◆ **EXERCISE AIM**: Where "about" occurs in a line of the entries below, copy that line.

== RECORDS SUPPLIED ==

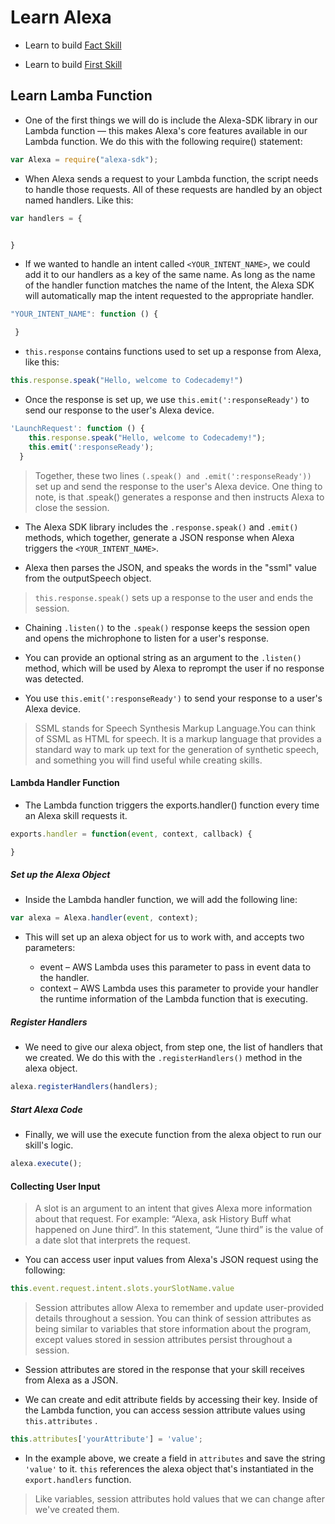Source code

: # Learn Alexa

* Learn to build [Fact Skill](https://learn.amazonfutureengineer.com/alexa/fact-skill/#/tasks/3)

* Learn to build [First Skill](https://www.codecademy.com/courses/learn-alexa-skills-kit/lessons/intro-to-alexa/exercises/connect-lambda-arn?action=resume_content_item&course_redirect=learn-alexa)

## Learn Lamba Function

* One of the first things we will do is include the Alexa-SDK library in our Lambda function — this makes Alexa's core features available in our Lambda function. We do this with the following require() statement:

```js
var Alexa = require("alexa-sdk");
```
* When Alexa sends a request to your Lambda function, the script needs to handle those requests. All of these requests are handled by an object named handlers. Like this:

```js
var handlers = {


}
```

* If we wanted to handle an intent called `<YOUR_INTENT_NAME>`, we could add it to our handlers as a key of the same name. As long as the name of the handler function matches the name of the Intent, the Alexa SDK will automatically map the intent requested to the appropriate handler.

```js
"YOUR_INTENT_NAME": function () {

 }
```

* `this.response` contains functions used to set up a response from Alexa, like this:

```js
this.response.speak("Hello, welcome to Codecademy!")
```
* Once the response is set up, we use `this.emit(':responseReady')` to send our response to the user's Alexa device.

```js
'LaunchRequest': function () {
    this.response.speak("Hello, welcome to Codecademy!");
    this.emit(':responseReady');
  }
```
> Together, these two lines `(.speak() and .emit(':responseReady'))` set up and send the response to the user's Alexa device. One thing to note, is that .speak() generates a response and then instructs Alexa to close the session.

* The Alexa SDK library includes the `.response.speak()` and `.emit()` methods, which together, generate a JSON response when Alexa triggers the `<YOUR_INTENT_NAME>`.

* Alexa then parses the JSON, and speaks the words in the "ssml" value from the outputSpeech object.

> `this.response.speak()` sets up a response to the user and ends the session.

* Chaining `.listen()` to the `.speak()` response keeps the session open and opens the michrophone to listen for a user's response.

* You can provide an optional string as an argument to the `.listen()` method, which will be used by Alexa to reprompt the user if no response was detected.

* You use `this.emit(':responseReady')` to send your response to a user's Alexa device.

> SSML stands for Speech Synthesis Markup Language.You can think of SSML as HTML for speech. It is a markup language that provides a standard way to mark up text for the generation of synthetic speech, and something you will find useful while creating skills. 

#### Lambda Handler Function 

* The Lambda function triggers the exports.handler() function every time an Alexa skill requests it.

```js
exports.handler = function(event, context, callback) {

}
```

##### Set up the Alexa Object

* Inside the Lambda handler function, we will add the following line: 
```js 
var alexa = Alexa.handler(event, context);
```
* This will set up an alexa object for us to work with, and accepts two parameters:

    * event – AWS Lambda uses this parameter to pass in event data to the handler.
    * context – AWS Lambda uses this parameter to provide your handler the runtime information of the Lambda function that is executing.

##### Register Handlers

* We need to give our alexa object, from step one, the list of handlers that we created. We do this with the `.registerHandlers()` method in the alexa object.

```js 
alexa.registerHandlers(handlers);
```
##### Start Alexa Code

* Finally, we will use the execute function from the alexa object to run our skill's logic.

```js
alexa.execute();
```
#### Collecting User Input

>A slot is an argument to an intent that gives Alexa more information about that request. For example: “Alexa, ask History Buff what happened on June third”. In this statement, “June third” is the value of a date slot that interprets the request.

* You can access user input values from Alexa's JSON request using the following:

```js
this.event.request.intent.slots.yourSlotName.value
```
> Session attributes allow Alexa to remember and update user-provided details throughout a session. You can think of session attributes as being similar to variables that store information about the program, except values stored in session attributes persist throughout a session. 

* Session attributes are stored in the response that your skill receives from Alexa as a JSON.

* We can create and edit attribute fields by accessing their key. Inside of the Lambda function, you can access session attribute values using `this.attributes` .

```js
this.attributes['yourAttribute'] = 'value';
```

* In the example above, we create a field in `attributes` and save the string `'value'` to it. `this` references the alexa object that's instantiated in the `export.handlers` function.

> Like variables, session attributes hold values that we can change after we've created them.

===

◆ **WRITTEN REPLY**:
>A slot is an argument to an intent that gives Alexa more information about that request. For example: “Alexa, ask History Buff what happened on June third”. In this statement, “June third” is the value of a date slot that interprets the request.
> Session attributes allow Alexa to remember and update user-provided details throughout a session. You can think of session attributes as being similar to variables that store information about the program, except values stored in session attributes persist throughout a session. 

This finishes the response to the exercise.